#### [Collected data]
____________

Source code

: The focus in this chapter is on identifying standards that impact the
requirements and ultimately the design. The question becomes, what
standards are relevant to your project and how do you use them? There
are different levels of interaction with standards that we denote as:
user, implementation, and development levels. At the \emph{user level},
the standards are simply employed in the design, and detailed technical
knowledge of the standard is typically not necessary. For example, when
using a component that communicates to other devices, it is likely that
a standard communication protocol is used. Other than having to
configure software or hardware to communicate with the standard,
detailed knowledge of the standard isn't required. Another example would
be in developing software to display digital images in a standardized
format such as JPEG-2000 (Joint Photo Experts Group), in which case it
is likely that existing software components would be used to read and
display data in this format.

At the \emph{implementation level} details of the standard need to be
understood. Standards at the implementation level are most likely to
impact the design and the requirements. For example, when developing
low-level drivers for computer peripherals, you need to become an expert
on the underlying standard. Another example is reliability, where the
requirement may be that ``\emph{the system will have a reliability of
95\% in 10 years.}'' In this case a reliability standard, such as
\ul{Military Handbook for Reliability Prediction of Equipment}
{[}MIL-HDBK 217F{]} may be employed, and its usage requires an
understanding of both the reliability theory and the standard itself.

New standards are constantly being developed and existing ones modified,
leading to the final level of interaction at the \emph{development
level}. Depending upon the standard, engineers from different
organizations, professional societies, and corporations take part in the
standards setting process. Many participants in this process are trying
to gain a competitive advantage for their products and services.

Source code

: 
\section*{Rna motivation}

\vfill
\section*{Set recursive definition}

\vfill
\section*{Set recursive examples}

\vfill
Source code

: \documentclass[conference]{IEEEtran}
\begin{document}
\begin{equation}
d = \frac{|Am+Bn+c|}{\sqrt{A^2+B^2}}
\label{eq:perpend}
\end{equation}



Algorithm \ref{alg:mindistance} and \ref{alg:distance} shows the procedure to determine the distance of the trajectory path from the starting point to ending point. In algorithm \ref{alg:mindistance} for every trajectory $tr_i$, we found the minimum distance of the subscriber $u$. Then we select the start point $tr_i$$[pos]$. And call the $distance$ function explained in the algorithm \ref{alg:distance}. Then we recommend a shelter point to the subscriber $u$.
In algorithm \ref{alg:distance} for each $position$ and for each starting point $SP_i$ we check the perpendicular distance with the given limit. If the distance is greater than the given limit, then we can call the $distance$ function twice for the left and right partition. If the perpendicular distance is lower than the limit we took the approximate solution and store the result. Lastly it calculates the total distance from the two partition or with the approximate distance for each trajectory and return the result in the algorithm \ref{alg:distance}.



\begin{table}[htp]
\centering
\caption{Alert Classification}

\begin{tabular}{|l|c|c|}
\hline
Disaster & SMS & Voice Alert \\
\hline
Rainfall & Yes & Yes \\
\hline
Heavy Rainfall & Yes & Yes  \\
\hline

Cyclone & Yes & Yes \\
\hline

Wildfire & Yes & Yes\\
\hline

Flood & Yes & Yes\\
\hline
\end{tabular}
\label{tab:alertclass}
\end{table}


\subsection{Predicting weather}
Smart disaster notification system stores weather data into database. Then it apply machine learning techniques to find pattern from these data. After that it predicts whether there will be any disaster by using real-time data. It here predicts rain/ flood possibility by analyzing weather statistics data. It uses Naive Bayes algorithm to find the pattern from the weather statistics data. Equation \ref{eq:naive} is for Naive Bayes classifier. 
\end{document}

____________

#### [PROBLEM TO WORK ON]
Retype every entry, keeping each character as it was.

#### [ANSWER SPACE]
Source code

: The focus in this chapter is on identifying standards that impact the
requirements and ultimately the design. The question becomes, what
standards are relevant to your project and how do you use them? There
are different levels of interaction with standards that we denote as:
user, implementation, and development levels. At the \emph{user level},
the standards are simply employed in the design, and detailed technical
knowledge of the standard is typically not necessary. For example, when
using a component that communicates to other devices, it is likely that
a standard communication protocol is used. Other than having to
configure software or hardware to communicate with the standard,
detailed knowledge of the standard isn't required. Another example would
be in developing software to display digital images in a standardized
format such as JPEG-2000 (Joint Photo Experts Group), in which case it
is likely that existing software components would be used to read and
display data in this format.

At the \emph{implementation level} details of the standard need to be
understood. Standards at the implementation level are most likely to
impact the design and the requirements. For example, when developing
low-level drivers for computer peripherals, you need to become an expert
on the underlying standard. Another example is reliability, where the
requirement may be that ``\emph{the system will have a reliability of
95\% in 10 years.}'' In this case a reliability standard, such as
\ul{Military Handbook for Reliability Prediction of Equipment}
{[}MIL-HDBK 217F{]} may be employed, and its usage requires an
understanding of both the reliability theory and the standard itself.

New standards are constantly being developed and existing ones modified,
leading to the final level of interaction at the \emph{development
level}. Depending upon the standard, engineers from different
organizations, professional societies, and corporations take part in the
standards setting process. Many participants in this process are trying
to gain a competitive advantage for their products and services.

Source code

: 
\section*{Rna motivation}

\vfill
\section*{Set recursive definition}

\vfill
\section*{Set recursive examples}

\vfill
Source code

: \documentclass[conference]{IEEEtran}
\begin{document}
\begin{equation}
d = \frac{|Am+Bn+c|}{\sqrt{A^2+B^2}}
\label{eq:perpend}
\end{equation}



Algorithm \ref{alg:mindistance} and \ref{alg:distance} shows the procedure to determine the distance of the trajectory path from the starting point to ending point. In algorithm \ref{alg:mindistance} for every trajectory $tr_i$, we found the minimum distance of the subscriber $u$. Then we select the start point $tr_i$$[pos]$. And call the $distance$ function explained in the algorithm \ref{alg:distance}. Then we recommend a shelter point to the subscriber $u$.
In algorithm \ref{alg:distance} for each $position$ and for each starting point $SP_i$ we check the perpendicular distance with the given limit. If the distance is greater than the given limit, then we can call the $distance$ function twice for the left and right partition. If the perpendicular distance is lower than the limit we took the approximate solution and store the result. Lastly it calculates the total distance from the two partition or with the approximate distance for each trajectory and return the result in the algorithm \ref{alg:distance}.



\begin{table}[htp]
\centering
\caption{Alert Classification}

\begin{tabular}{|l|c|c|}
\hline
Disaster & SMS & Voice Alert \\
\hline
Rainfall & Yes & Yes \\
\hline
Heavy Rainfall & Yes & Yes  \\
\hline

Cyclone & Yes & Yes \\
\hline

Wildfire & Yes & Yes\\
\hline

Flood & Yes & Yes\\
\hline
\end{tabular}
\label{tab:alertclass}
\end{table}


\subsection{Predicting weather}
Smart disaster notification system stores weather data into database. Then it apply machine learning techniques to find pattern from these data. After that it predicts whether there will be any disaster by using real-time data. It here predicts rain/ flood possibility by analyzing weather statistics data. It uses Naive Bayes algorithm to find the pattern from the weather statistics data. Equation \ref{eq:naive} is for Naive Bayes classifier. 
\end{document}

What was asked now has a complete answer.